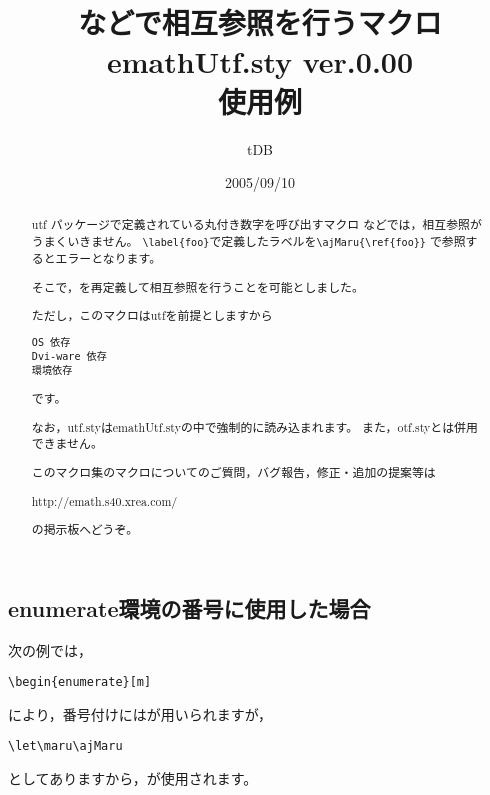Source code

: \documentclass[a4j]{jarticle}
\begin{document}
\title{などで相互参照を行うマクロ\\
emathUtf.sty {\normalsize ver.0.00}\\使用例}
\author{tDB}
\date{2005/09/10}

\maketitle\thispagestyle{empty}
\begin{abstract}%
\zw%
utf パッケージで定義されている丸付き数字を呼び出すマクロ
などでは，相互参照がうまくいきません。
\verb+\label{foo}+で定義したラベルを\verb+\ajMaru{\ref{foo}}+
で参照するとエラーとなります。

そこで，を再定義して相互参照を行うことを可能としました。

ただし，このマクロは\textsf{utf}を前提としますから
\begin{jquote}
\begin{verbatim}
OS 依存
Dvi-ware 依存
環境依存
\end{verbatim}
\end{jquote}
です。

なお，\textsf{utf.sty}は\textsf{emathUtf.sty}の中で強制的に読み込まれます。
また，\textsf{otf.sty}とは併用できません。
\bigskip

このマクロ集のマクロについてのご質問，バグ報告，修正・追加の提案等は
\begin{center}
http://emath.s40.xrea.com/
\end{center}
の掲示板へどうぞ。
\end{abstract}

\tableofcontents

\pagebreak


\section{}
\subsection{enumerate環境の番号に使用した場合}
次の例では，
\begin{jquote}
\begin{verbatim}
\begin{enumerate}[m]
\end{verbatim}
\end{jquote}
により，番号付けにはが用いられますが，
\begin{jquote}
\begin{verbatim}
\let\maru\ajMaru
\end{verbatim}
\end{jquote}
としてありますから，が使用されます。
\end{document}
# # # # # # #
_Task to carry out_
All of the material above must be retyped exactly, line for line, with the images dropped.

_Answer to this problem_
Source code

: \documentclass[a4j]{jarticle}
\begin{document}
\title{などで相互参照を行うマクロ\\
emathUtf.sty {\normalsize ver.0.00}\\使用例}
\author{tDB}
\date{2005/09/10}

\maketitle\thispagestyle{empty}
\begin{abstract}%
\zw%
utf パッケージで定義されている丸付き数字を呼び出すマクロ
などでは，相互参照がうまくいきません。
\verb+\label{foo}+で定義したラベルを\verb+\ajMaru{\ref{foo}}+
で参照するとエラーとなります。

そこで，を再定義して相互参照を行うことを可能としました。

ただし，このマクロは\textsf{utf}を前提としますから
\begin{jquote}
\begin{verbatim}
OS 依存
Dvi-ware 依存
環境依存
\end{verbatim}
\end{jquote}
です。

なお，\textsf{utf.sty}は\textsf{emathUtf.sty}の中で強制的に読み込まれます。
また，\textsf{otf.sty}とは併用できません。
\bigskip

このマクロ集のマクロについてのご質問，バグ報告，修正・追加の提案等は
\begin{center}
http://emath.s40.xrea.com/
\end{center}
の掲示板へどうぞ。
\end{abstract}

\tableofcontents

\pagebreak


\section{}
\subsection{enumerate環境の番号に使用した場合}
次の例では，
\begin{jquote}
\begin{verbatim}
\begin{enumerate}[m]
\end{verbatim}
\end{jquote}
により，番号付けにはが用いられますが，
\begin{jquote}
\begin{verbatim}
\let\maru\ajMaru
\end{verbatim}
\end{jquote}
としてありますから，が使用されます。
\end{document}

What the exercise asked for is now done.